In 1928 her husband sold his brewery and they went on holiday to Europe. While in Italy she saw "real" racing involving Bugattis, Sunbeams and Bentleys. In 1929 she viewed an Alfa Romeo 6C Zagato in Italy and she had the car imported into Australia. In 1930 she beat 67 other (male) drivers at Bondi Beach where her car covered the quarter mile in 18.4 seconds.

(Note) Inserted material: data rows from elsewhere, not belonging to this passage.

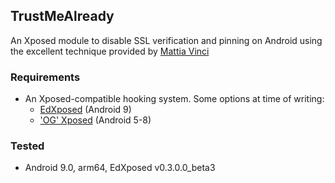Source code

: ## TrustMeAlready 
An Xposed module to disable SSL verification and pinning on Android using the excellent technique provided by [Mattia Vinci](https://techblog.mediaservice.net/2018/11/universal-android-ssl-check-bypass-2/)

### Requirements
* An Xposed-compatible hooking system. Some options at time of writing:
    * [EdXposed](https://github.com/ElderDrivers/EdXposed) (Android 9)
    * ['OG' Xposed](https://forum.xda-developers.com/showthread.php?t=3034811) (Android 5-8)

### Tested
* Android 9.0, arm64, EdXposed v0.3.0.0_beta3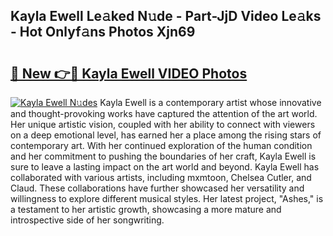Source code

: ## Kayla Ewell Le𝚊ked N𝚞de - Part-JjD Video Le𝚊ks - Hot Onlyf𝚊ns Photos Xjn69

# <h2><a href="http://ab17557.deff.icu/?id=Kayla+Ewell">🔗 New 👉🔴 Kayla Ewell VIDEO Photos</a></h2>

[![Kayla Ewell N𝚞des](https://i.imgur.com/rIISA9y.gif)](http://ab17557.deff.icu/?id=Kayla+Ewell)
Kayla Ewell is a contemporary artist whose innovative and thought-provoking works have captured the attention of the art world. Her unique artistic vision, coupled with her ability to connect with viewers on a deep emotional level, has earned her a place among the rising stars of contemporary art. With her continued exploration of the human condition and her commitment to pushing the boundaries of her craft, Kayla Ewell is sure to leave a lasting impact on the art world and beyond. Kayla Ewell has collaborated with various artists, including mxmtoon, Chelsea Cutler, and Claud. These collaborations have further showcased her versatility and willingness to explore different musical styles. Her latest project, "Ashes," is a testament to her artistic growth, showcasing a more mature and introspective side of her songwriting.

At Gerringong the crowd came too close at the finishing line and she hit a spectator giving him a broken leg. Her daughter, Vidie, competed in her Lea-Francis car, and her son also drove the Alfa Romeo. The Alfa Romeo car nearly ended its racing following an accident in 1933. She had been cornering at high speed when a tyre was punctured and the car rolled several times. She and her daughter were thrown out and they had only minor injuries, but the car was burned out. The car was recovered and restored with new parts sent from Italy and in 1934 she had her last accident at a hill climb in Newcastle. Her son was driving when they crashed into an embankment. Jack was unhurt but she gave up competition after she spent six weeks recovering from a broken thigh.

In 1934 her husband died and their son Jack died in a plane accident. Only her daughter was still racing but she retired when she married.

Jones died in Darling Point in 1966.

Nina Jones Crescent, in the Canberra suburb of Chisholm, is named in her honour.